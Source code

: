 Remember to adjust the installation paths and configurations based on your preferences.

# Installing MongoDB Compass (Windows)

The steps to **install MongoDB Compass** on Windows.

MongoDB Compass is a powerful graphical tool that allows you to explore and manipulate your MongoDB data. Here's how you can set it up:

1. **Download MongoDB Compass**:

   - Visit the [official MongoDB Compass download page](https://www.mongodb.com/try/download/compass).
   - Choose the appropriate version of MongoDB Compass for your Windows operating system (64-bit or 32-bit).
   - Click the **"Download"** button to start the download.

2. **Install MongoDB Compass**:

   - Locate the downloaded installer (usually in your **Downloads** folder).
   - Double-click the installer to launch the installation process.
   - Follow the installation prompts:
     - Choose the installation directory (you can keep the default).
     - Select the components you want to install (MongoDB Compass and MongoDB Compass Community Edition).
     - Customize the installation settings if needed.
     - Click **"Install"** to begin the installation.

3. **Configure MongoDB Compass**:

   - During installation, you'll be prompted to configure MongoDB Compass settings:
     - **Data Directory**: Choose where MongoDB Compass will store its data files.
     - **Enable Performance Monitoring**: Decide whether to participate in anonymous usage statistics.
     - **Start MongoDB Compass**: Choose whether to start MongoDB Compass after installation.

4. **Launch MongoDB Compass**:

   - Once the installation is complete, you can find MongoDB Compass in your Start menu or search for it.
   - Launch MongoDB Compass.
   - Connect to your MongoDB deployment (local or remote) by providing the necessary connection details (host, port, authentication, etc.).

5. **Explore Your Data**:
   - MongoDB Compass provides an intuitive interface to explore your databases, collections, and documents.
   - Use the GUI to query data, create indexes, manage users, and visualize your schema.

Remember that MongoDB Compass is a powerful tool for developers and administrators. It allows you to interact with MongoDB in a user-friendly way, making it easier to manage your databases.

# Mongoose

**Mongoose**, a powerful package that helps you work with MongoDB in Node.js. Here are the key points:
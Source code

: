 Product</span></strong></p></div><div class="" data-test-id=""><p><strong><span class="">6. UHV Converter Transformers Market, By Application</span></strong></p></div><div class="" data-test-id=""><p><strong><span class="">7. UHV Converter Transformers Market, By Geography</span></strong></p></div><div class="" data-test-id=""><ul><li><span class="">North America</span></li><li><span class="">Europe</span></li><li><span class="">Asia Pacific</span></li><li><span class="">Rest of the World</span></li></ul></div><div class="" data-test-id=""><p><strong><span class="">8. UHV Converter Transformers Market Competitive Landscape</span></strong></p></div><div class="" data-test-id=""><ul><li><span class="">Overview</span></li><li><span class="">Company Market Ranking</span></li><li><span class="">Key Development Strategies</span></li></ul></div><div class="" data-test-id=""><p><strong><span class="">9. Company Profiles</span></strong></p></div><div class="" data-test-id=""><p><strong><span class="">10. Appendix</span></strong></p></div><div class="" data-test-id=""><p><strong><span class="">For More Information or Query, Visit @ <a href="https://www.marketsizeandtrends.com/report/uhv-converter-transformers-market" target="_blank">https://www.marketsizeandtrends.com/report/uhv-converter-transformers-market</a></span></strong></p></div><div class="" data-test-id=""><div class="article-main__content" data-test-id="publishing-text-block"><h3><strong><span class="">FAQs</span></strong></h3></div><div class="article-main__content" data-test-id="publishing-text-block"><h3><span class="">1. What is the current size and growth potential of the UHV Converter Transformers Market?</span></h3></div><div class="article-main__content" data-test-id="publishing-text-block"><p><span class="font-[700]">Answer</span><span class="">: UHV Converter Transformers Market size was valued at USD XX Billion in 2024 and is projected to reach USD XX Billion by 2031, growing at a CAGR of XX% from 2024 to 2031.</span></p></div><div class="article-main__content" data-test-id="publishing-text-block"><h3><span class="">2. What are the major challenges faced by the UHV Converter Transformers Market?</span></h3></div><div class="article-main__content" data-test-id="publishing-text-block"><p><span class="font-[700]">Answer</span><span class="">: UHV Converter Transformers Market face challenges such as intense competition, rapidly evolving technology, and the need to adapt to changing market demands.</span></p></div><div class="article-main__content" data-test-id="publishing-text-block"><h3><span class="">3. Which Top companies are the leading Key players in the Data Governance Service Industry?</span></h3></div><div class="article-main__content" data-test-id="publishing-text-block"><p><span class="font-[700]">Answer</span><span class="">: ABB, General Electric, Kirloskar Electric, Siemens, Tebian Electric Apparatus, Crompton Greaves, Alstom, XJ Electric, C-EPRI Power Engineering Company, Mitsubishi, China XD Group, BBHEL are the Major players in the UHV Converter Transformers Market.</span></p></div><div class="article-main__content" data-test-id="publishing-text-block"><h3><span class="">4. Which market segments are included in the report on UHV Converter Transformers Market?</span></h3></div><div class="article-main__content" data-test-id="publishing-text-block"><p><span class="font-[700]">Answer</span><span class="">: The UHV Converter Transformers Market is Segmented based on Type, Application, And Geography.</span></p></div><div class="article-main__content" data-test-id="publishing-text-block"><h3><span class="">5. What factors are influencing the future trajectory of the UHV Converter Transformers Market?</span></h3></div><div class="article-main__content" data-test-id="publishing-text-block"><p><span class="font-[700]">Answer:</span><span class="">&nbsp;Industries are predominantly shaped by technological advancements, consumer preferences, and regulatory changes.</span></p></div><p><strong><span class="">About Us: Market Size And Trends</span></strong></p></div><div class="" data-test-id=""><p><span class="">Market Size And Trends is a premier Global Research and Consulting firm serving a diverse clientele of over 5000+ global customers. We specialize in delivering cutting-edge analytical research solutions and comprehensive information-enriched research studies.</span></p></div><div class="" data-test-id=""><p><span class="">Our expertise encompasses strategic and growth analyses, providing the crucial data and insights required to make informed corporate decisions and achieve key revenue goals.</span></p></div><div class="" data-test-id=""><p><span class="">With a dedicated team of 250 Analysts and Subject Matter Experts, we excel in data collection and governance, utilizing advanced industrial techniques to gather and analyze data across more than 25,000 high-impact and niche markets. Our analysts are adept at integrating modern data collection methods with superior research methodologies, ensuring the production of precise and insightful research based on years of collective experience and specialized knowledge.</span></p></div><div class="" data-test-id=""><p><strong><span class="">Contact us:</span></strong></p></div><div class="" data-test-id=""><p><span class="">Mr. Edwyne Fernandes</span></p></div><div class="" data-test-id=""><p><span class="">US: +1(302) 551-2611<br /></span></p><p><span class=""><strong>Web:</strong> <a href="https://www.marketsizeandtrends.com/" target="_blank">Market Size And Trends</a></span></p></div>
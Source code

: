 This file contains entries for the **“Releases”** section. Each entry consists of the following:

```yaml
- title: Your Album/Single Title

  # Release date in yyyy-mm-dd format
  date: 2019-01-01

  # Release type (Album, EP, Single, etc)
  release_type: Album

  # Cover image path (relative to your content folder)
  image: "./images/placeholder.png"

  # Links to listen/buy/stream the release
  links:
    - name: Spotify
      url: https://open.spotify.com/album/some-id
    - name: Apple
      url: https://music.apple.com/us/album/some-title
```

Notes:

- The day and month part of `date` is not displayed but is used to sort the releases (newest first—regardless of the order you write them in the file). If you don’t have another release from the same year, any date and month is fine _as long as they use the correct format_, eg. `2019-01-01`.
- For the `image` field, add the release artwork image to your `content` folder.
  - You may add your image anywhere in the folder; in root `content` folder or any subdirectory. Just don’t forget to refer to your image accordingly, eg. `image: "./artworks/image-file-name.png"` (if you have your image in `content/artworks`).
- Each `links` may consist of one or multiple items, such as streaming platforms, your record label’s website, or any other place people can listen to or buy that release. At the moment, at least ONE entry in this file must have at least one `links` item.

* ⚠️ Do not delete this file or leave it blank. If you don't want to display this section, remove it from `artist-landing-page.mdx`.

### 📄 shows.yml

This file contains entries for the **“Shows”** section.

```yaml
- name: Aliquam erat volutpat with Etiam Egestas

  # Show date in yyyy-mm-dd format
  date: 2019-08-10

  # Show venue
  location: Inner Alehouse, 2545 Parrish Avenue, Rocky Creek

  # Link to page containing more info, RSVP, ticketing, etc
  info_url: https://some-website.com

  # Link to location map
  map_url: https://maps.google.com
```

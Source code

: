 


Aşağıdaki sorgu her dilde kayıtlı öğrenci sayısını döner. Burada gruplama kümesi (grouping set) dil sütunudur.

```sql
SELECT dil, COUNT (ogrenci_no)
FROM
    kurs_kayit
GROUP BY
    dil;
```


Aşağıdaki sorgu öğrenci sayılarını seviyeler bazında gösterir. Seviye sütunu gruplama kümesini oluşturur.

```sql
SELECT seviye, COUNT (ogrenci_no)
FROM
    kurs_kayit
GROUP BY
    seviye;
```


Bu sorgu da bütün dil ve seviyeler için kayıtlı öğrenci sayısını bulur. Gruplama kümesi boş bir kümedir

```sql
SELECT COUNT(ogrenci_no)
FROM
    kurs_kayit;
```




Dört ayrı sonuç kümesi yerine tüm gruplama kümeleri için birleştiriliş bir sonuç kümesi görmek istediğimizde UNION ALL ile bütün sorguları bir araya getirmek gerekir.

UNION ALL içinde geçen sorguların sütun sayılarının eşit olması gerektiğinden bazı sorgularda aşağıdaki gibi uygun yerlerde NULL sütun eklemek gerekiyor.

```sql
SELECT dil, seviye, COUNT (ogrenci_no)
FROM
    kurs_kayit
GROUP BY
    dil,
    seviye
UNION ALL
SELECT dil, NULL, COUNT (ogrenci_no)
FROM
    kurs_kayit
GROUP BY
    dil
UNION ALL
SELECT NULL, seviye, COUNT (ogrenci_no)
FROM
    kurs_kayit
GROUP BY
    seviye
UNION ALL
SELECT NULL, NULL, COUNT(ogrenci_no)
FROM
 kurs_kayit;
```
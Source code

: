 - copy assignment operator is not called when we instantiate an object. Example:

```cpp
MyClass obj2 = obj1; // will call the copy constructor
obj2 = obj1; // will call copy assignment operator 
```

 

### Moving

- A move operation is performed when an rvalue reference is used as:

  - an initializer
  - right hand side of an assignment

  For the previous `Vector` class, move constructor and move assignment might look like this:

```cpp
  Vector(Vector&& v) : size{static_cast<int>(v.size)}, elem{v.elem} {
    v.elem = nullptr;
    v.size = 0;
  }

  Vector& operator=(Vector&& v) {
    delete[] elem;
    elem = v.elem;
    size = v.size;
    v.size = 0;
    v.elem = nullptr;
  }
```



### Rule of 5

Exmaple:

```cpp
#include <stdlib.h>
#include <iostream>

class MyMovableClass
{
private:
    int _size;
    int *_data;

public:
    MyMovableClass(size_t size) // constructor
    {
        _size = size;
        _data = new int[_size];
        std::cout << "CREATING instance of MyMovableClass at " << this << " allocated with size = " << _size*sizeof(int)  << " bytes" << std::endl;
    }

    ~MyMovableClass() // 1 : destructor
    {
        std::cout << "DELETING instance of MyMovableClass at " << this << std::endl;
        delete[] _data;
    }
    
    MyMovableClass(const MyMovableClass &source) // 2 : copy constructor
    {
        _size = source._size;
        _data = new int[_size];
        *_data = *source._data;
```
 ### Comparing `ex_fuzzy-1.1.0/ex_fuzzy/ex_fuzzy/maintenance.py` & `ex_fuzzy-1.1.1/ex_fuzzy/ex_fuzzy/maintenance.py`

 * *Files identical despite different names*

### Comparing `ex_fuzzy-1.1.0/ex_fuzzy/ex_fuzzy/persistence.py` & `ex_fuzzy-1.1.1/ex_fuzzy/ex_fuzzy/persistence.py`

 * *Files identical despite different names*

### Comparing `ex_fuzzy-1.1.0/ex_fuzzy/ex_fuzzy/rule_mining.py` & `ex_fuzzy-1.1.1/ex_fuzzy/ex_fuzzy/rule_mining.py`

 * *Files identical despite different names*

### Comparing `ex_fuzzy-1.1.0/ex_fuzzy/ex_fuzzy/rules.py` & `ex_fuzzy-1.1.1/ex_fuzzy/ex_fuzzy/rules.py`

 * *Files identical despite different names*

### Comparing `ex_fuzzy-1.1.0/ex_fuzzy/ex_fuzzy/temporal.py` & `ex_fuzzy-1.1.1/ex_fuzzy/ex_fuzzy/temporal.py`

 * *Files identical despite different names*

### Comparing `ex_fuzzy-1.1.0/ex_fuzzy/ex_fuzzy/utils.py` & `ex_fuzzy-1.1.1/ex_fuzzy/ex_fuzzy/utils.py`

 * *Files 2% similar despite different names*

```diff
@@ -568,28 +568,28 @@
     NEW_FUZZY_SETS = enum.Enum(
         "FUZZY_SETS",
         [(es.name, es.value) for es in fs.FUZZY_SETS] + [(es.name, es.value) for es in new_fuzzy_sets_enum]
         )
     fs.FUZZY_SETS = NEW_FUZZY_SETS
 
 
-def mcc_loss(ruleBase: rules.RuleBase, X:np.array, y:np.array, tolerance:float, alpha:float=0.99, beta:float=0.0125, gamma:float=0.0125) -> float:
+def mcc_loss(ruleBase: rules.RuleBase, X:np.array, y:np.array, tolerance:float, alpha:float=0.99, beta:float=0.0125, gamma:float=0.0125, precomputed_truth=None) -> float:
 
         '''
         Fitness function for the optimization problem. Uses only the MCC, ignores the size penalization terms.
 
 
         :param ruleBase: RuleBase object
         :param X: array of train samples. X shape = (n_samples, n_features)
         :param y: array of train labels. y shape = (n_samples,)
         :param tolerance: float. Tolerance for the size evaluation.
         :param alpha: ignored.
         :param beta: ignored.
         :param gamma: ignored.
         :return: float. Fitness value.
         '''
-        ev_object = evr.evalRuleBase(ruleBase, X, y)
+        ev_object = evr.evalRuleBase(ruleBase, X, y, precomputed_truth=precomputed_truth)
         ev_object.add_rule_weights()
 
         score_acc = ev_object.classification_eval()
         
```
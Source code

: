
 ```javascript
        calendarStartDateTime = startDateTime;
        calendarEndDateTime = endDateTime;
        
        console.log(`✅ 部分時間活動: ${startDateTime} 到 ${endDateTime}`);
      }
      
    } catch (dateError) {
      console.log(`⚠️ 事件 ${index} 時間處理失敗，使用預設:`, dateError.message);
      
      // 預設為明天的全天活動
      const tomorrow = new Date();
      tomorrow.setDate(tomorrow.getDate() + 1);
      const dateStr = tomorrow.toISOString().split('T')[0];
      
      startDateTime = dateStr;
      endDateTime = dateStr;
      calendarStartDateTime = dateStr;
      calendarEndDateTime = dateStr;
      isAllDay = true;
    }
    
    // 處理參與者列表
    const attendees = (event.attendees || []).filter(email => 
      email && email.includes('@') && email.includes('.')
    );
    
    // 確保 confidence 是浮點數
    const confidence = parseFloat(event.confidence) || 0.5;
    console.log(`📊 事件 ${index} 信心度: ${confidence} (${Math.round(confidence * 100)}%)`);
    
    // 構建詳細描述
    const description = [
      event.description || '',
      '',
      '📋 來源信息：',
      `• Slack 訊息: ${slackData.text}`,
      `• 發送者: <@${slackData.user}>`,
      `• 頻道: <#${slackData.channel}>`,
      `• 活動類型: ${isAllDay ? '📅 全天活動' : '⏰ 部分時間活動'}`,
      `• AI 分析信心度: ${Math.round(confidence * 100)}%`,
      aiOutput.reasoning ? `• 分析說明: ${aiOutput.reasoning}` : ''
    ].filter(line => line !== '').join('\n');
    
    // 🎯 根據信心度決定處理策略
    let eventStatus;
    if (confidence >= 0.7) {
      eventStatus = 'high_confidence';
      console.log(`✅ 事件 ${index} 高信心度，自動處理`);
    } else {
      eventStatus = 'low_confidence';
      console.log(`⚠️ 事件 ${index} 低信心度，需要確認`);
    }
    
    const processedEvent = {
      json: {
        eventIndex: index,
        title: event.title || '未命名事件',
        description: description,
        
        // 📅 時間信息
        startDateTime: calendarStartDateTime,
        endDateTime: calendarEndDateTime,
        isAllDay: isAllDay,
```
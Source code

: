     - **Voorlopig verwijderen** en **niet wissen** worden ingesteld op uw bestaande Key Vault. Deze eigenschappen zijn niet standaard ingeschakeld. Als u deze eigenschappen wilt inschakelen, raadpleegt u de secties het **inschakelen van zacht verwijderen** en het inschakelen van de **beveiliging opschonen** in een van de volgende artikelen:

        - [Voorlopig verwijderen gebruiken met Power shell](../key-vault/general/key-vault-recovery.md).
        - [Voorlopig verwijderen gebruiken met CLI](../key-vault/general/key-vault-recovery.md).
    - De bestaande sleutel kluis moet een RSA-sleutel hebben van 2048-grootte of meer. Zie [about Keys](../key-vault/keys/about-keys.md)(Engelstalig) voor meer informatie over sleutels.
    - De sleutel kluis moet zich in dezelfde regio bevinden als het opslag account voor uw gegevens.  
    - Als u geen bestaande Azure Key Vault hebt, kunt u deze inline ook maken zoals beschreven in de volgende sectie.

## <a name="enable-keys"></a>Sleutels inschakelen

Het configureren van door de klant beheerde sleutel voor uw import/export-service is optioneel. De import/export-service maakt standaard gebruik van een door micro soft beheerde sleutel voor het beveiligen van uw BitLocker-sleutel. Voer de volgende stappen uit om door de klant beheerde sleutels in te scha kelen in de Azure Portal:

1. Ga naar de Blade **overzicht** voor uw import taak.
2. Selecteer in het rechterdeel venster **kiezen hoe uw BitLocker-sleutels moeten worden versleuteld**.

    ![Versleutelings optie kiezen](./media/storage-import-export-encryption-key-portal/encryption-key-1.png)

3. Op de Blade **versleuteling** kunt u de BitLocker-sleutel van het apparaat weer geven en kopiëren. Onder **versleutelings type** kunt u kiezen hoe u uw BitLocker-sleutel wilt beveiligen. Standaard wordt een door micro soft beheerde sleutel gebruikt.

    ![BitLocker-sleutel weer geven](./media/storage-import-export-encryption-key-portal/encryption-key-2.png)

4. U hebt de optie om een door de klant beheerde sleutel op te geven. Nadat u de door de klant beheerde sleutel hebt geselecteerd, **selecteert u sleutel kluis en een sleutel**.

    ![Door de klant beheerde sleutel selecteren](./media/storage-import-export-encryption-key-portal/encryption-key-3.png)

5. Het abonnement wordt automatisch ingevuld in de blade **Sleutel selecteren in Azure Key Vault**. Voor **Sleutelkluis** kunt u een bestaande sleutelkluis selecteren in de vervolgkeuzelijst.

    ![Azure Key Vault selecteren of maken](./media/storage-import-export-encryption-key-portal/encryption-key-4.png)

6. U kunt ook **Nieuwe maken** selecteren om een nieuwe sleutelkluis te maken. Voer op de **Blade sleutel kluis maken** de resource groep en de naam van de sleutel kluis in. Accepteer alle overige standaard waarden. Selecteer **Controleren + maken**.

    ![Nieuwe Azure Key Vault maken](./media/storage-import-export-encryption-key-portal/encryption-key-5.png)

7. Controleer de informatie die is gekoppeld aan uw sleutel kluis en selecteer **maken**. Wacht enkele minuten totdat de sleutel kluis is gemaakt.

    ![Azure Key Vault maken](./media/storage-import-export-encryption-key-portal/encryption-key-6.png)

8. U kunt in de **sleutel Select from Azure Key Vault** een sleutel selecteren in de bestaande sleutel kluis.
=======
## TASK STATEMENT
Using the data above, return every line that contains the string "entry".

## ANSWER TO THIS PROBLEM
: This file contains entries for the **“Releases”** section. Each entry consists of the following:
- Each `links` may consist of one or multiple items, such as streaming platforms, your record label’s website, or any other place people can listen to or buy that release. At the moment, at least ONE entry in this file must have at least one `links` item.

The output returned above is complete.